WHAT NEEDS TO BE DONE: Lines holding the string "motion" are the ones to copy from this listing.

▬▬▬▬▬▬▬▬▬▬

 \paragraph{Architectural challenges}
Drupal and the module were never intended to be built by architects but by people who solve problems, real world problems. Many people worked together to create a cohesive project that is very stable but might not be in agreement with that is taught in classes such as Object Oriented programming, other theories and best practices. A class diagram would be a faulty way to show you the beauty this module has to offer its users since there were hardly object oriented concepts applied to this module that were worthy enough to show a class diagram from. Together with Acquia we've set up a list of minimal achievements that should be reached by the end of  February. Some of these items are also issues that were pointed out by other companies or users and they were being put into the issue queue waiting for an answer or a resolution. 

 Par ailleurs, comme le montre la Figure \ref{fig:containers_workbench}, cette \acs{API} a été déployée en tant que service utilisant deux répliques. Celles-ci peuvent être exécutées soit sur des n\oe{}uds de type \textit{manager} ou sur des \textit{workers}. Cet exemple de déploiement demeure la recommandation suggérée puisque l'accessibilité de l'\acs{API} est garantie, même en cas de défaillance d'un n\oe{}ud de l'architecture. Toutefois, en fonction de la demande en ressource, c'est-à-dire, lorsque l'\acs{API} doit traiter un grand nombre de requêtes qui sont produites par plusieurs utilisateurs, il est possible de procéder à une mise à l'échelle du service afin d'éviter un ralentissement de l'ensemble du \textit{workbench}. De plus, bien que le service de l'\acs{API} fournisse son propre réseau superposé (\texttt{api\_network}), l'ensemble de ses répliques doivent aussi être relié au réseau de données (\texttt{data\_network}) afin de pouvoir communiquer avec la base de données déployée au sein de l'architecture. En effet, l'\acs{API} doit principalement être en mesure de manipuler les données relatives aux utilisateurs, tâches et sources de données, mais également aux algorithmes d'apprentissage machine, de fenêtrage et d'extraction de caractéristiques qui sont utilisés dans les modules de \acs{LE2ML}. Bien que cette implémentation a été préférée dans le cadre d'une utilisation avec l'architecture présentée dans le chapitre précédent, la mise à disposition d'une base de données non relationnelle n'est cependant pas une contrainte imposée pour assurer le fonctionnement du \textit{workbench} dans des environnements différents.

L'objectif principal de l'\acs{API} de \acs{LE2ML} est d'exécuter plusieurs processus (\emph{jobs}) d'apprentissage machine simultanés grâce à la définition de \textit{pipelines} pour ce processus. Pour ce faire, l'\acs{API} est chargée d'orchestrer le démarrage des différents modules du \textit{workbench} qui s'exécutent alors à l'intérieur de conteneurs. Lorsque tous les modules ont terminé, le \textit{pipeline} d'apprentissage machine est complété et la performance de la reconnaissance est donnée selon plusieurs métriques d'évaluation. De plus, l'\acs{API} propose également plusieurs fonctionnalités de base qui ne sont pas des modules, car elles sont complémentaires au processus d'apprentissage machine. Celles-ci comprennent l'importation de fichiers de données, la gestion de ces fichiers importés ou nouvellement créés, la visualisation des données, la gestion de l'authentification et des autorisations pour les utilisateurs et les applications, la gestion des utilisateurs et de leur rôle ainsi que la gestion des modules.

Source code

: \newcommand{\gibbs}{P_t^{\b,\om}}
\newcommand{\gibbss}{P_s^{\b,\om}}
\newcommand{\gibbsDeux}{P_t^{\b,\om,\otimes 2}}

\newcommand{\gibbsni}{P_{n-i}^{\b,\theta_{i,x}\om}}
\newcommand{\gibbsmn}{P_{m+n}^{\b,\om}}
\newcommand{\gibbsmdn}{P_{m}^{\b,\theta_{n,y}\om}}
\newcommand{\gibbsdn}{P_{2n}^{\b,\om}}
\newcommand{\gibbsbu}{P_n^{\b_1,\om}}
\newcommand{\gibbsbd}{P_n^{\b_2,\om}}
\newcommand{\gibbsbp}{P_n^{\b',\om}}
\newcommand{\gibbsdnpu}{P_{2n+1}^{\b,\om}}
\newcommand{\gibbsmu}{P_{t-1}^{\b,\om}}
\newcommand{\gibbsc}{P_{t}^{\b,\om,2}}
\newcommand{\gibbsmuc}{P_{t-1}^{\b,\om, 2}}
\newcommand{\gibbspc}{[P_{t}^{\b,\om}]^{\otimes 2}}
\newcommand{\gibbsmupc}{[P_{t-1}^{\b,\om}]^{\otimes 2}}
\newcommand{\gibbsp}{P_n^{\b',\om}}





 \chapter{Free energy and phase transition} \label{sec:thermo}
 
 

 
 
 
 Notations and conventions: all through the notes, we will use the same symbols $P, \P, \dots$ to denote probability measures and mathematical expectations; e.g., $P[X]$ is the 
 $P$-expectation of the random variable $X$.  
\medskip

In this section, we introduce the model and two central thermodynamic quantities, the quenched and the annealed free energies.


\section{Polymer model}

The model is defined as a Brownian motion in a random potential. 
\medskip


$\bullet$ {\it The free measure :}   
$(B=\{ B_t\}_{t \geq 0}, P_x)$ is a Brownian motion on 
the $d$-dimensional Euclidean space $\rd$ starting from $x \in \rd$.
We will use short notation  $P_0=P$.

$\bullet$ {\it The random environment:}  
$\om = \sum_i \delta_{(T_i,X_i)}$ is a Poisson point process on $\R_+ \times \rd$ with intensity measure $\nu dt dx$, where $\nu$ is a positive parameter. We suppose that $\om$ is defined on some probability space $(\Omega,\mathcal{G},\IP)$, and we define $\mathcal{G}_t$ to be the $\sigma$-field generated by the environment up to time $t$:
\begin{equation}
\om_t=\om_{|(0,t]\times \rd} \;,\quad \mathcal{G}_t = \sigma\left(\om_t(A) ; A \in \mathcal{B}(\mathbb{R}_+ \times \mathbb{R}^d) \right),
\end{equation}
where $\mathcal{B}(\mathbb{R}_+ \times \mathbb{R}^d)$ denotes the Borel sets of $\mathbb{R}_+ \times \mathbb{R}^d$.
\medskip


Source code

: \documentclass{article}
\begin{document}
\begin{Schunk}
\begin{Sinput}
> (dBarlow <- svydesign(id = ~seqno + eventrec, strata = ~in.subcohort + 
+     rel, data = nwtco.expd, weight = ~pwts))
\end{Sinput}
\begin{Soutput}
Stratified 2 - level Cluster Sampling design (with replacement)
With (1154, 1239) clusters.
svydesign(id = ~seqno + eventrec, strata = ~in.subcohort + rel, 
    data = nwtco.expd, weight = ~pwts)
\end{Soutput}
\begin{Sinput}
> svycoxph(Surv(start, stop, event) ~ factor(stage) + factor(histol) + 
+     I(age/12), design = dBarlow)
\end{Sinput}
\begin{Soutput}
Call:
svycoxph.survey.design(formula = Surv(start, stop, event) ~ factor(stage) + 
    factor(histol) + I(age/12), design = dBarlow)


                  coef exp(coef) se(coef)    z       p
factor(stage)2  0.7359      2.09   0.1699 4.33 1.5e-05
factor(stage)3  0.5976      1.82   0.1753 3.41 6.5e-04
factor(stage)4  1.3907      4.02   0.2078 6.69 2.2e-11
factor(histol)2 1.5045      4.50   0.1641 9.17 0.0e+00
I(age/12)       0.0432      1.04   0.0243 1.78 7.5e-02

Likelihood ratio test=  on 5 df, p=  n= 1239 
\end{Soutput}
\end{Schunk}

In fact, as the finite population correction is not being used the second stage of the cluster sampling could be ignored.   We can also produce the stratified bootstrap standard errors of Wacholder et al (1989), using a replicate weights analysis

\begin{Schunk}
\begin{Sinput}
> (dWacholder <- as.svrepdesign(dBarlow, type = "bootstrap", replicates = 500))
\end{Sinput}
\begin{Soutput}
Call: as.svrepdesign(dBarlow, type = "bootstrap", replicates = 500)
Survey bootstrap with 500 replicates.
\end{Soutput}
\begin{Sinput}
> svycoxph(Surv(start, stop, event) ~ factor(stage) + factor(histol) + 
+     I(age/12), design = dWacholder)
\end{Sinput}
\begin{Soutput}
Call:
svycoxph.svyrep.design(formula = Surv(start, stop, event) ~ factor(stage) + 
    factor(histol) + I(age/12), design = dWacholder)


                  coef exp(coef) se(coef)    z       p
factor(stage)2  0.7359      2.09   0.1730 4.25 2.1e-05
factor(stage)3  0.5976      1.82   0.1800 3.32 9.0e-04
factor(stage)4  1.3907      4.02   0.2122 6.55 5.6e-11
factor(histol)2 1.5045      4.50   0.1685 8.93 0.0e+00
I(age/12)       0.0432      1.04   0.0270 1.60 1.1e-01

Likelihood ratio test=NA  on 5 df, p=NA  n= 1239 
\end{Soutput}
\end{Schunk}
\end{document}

▬▬▬▬▬▬▬▬▬▬

OUTPUT BELOW:
The model is defined as a Brownian motion in a random potential. 
$(B=\{ B_t\}_{t \geq 0}, P_x)$ is a Brownian motion on 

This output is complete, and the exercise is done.